Would I have been saved or had the privileges of seeing the hand of God in my life and in my son’s life had I (or my circumstances) been different?  Would I have ever written for Him, live to honor Him?  I know this:  I wouldn’t have this powerful testimony to share about a “wretch like me”.  I wouldn’t know what I know.

So there you have it – the point of it all, the beauty for ashes. All that ugly is turning into something beautiful…in EVERY life, not just mine.  Look back occasionally and no matter what you feel, see how God has brought you through it all for His good pleasure. Grieve a moment, but don’t regret.  Believe all of it has a grand purpose:  for His glory and for you to know He is the One True God and that He’s faithful to see His plan through to the end. Always.

Jeremiah 29:11-13; Isaiah 61:3; Romans 8:28; Philippians 2:13

A Table in the Wilderness: The Invitation

Have you felt it?  That emptiness or perhaps a great need that we can’t even speak. If we could articulate, it would be ill-defined.  It may be masked in a physical lack but it stems from a spiritual one.

Perhaps some of our greatest blessings have produced the biggest heartaches.  We sometimes trust God and know we’re living and moving to please Him, yet pain creeps in, in ways we never expected.  We’ve fooled ourselves; we’ve listened to the wrong message.  The world has lied to us; it has let us down.  God allowed it, yes; but He never fails. So what’s the deal? Why are we feeling so defeated and discouraged?

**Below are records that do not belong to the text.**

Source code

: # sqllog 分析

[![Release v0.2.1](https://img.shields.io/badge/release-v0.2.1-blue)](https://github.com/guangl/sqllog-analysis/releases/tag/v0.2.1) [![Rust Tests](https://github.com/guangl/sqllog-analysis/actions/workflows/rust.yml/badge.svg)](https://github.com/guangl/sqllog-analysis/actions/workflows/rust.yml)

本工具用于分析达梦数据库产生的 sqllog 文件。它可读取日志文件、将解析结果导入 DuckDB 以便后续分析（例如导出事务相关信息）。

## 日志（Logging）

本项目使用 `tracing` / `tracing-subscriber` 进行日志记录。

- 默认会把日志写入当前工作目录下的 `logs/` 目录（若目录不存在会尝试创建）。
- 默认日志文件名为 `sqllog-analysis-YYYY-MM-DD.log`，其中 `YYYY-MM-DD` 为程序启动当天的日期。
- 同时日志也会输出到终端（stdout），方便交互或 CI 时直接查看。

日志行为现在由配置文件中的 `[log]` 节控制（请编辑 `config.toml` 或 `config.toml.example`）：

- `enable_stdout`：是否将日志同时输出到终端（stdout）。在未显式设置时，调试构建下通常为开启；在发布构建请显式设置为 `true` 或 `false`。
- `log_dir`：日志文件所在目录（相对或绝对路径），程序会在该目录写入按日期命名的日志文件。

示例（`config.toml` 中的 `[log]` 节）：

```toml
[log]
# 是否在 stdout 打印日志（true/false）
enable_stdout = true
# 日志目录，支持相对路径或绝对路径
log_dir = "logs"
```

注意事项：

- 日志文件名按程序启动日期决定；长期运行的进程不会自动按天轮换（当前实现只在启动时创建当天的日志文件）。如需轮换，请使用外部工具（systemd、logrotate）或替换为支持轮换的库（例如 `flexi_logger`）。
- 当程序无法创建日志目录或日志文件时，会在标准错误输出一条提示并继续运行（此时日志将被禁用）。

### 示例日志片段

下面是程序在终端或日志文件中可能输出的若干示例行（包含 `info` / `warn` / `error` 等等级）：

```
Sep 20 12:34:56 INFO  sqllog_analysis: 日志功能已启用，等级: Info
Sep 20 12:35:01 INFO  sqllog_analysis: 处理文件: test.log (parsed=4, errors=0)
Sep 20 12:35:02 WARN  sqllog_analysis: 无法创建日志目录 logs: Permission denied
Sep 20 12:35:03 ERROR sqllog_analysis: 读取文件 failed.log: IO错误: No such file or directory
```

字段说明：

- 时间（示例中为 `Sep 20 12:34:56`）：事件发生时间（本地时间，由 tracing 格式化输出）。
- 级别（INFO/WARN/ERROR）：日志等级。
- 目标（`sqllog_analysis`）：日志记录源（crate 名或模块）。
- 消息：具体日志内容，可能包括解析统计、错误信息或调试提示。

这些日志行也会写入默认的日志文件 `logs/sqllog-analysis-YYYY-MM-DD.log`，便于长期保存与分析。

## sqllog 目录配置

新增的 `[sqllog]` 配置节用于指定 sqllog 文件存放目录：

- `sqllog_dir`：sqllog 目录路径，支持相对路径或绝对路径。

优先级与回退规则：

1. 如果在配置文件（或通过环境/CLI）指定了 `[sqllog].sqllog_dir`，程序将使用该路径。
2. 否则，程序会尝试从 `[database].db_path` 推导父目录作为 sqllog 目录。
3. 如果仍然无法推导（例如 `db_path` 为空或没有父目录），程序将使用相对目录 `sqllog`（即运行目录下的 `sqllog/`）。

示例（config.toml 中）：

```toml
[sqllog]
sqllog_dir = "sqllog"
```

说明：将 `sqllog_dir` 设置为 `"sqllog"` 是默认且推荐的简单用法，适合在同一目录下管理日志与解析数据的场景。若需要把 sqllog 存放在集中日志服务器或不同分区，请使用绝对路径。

Maybe it’s because we haven’t been to the table in a while.  What table you ask?  That one.

Meticulously set in the middle of our messes and our huts, it beckons us the way the burning bush did Moses. How could all that beauty and the pull of a sacred invitation even be here in all this ugliness, fear, heartbreak…how could HE be in the midst of all this madness?  Really…is it Him?

Yes, beloved.  It’s Him.  He’s right there amongst the disorder to bring order.  In our hurts, He longs to bring healing.  Jesus awaits His most prized possession:  you – and time with you. He embodies everything we’re looking for and so much more. He’s sitting there, waiting for a one-on-one moment with you.  Yes, you.

Do you accept His invitation?  How? Only one thing is required…come.